Q: We started selling our first hair-care product about a year ago. Now we'd like to add additional products, but don't how to go about it. Any advice?
A: There are many reasons to add new products-or line extensions-to your company's product mix. In fact, line extensions may be the answer to building sales and moving your company in a whole new direction. Take a cue from big business. Look at how Kraft, for instance, has added Jell-O Instant Pudding and multiple permutations of the Jell-O brand in order to capture new audiences and expand into previously untapped market niches.
It all starts with a brand. Let's use Gillette as an example. The brand encompasses a number of product lines, including blades and razors, toiletries, writing instruments and lighters. Individual products exist within each of the product lines. In other words, Gillette's line of blades and razors extends to Lady Gillette, Mach 3, Sensor and others. The company's toiletries line includes Gillette Foamy, Dry Idea and Right Guard, while its writing instruments line consists of Paper Mate and Flair. This gives Gillette a wide product mix.
You don't have to own a large business to benefit from this kind of expansion. Having multiple product lines may allow a growing business to diversify risk and capitalize on its established reputation. And the number of product items (or line extensions) in a product line can attract buyers with different preferences, increase profitability thanks to market segmentation and, for some businesses, even out seasonal sales patterns. Adding new products to your existing product line can also help you compete more broadly in your industry.
On the downside, there's the potential for overextension-new products may cannibalize sales of older ones, or your resources may be disproportionately siphoned off for slower-moving products.

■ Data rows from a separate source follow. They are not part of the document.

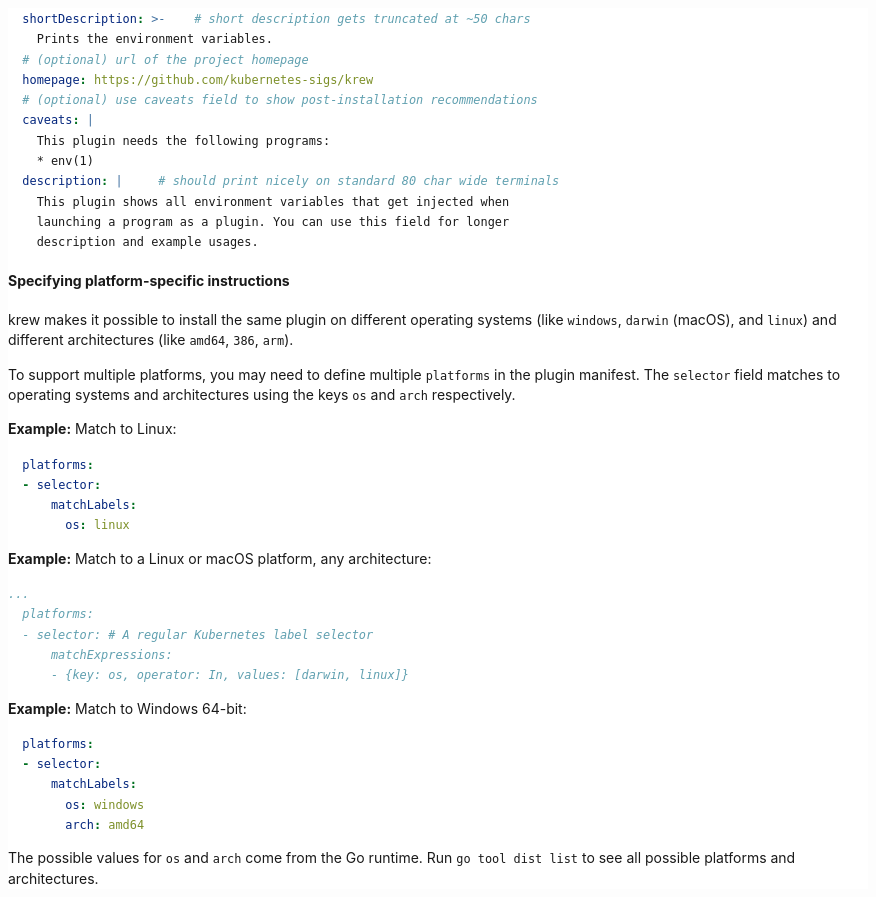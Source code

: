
 ```yaml
  shortDescription: >-    # short description gets truncated at ~50 chars
    Prints the environment variables.
  # (optional) url of the project homepage
  homepage: https://github.com/kubernetes-sigs/krew
  # (optional) use caveats field to show post-installation recommendations
  caveats: |
    This plugin needs the following programs:
    * env(1)
  description: |     # should print nicely on standard 80 char wide terminals
    This plugin shows all environment variables that get injected when
    launching a program as a plugin. You can use this field for longer
    description and example usages.
```

#### Specifying platform-specific instructions

krew makes it possible to install the same plugin on different operating systems
(like `windows`, `darwin` (macOS), and `linux`) and different architectures
(like `amd64`, `386`, `arm`).

To support multiple platforms, you may need to define multiple `platforms` in
the plugin manifest. The `selector` field matches to operating systems and
architectures using the keys `os` and `arch` respectively.

**Example:** Match to Linux:

```yaml
  platforms:
  - selector:
      matchLabels:
        os: linux
```

**Example:** Match to a Linux or macOS platform, any architecture:

```yaml
...
  platforms:
  - selector: # A regular Kubernetes label selector
      matchExpressions:
      - {key: os, operator: In, values: [darwin, linux]}
```

**Example:** Match to Windows 64-bit:

```yaml
  platforms:
  - selector:
      matchLabels:
        os: windows
        arch: amd64
```

The possible values for `os` and `arch`  come from the Go runtime. Run
`go tool dist list` to see all possible platforms and architectures.


[index]: https://github.com/kubernetes-sigs/krew-index
[plugins]: https://kubernetes.io/docs/tasks/extend-kubectl/kubectl-plugins/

Of course, that's where the principle of planned obsolescence comes into play. It's no accident that each time Hewlett-Packard and Canon introduce the latest incarnations of their desktop printers, the older models with fewer features become less desirable and eventually obsolete.
Know Your Product's Life Cycle
Every product you introduce has a life cycle of its own-some long and others quite short. And your marketing strategy must vary at each stage in that cycle.
- In the introduction stage, your marketing objectives are to create awareness and stimulate product trials.
- To achieve the growth stage, you'll need to maximize market share and penetration.
- Once your product reaches the maturity stage, the task will be to maximize profitability while defending the market share you've earned.
- When it begins to decline, you'll slowly phase out the weak product, reduce expenditures and focus on retaining cash flow while targeting hard-core loyal customers.
Four Steps to Expansion
You can add a new product to expand your business or merely to replace an older product or group that's in decline. Just be sure to take these four steps before moving forward:
- Determine the specific needs of your customers in each high-priority market segment.
- Identify the product/service bundles (groups of features) that would be most attractive to them.
- Create a unique value proposition for the proposed line extensions and decide how you'll position the product in the market segments you've identified.
- Determine the sales and distribution channels that will achieve the highest penetration of your target market segments.
In all, you'll need to use market research and speak with customers and marketing partners or distributors and evaluate competitive products. This will help you to validate the present level of demand for the product and the best channels for sales distribution, plus shape the product messaging. If you do your homework and proceed with an analytical eye, your line extension will increase sales, help you reach new markets and build market share overall for your growing business.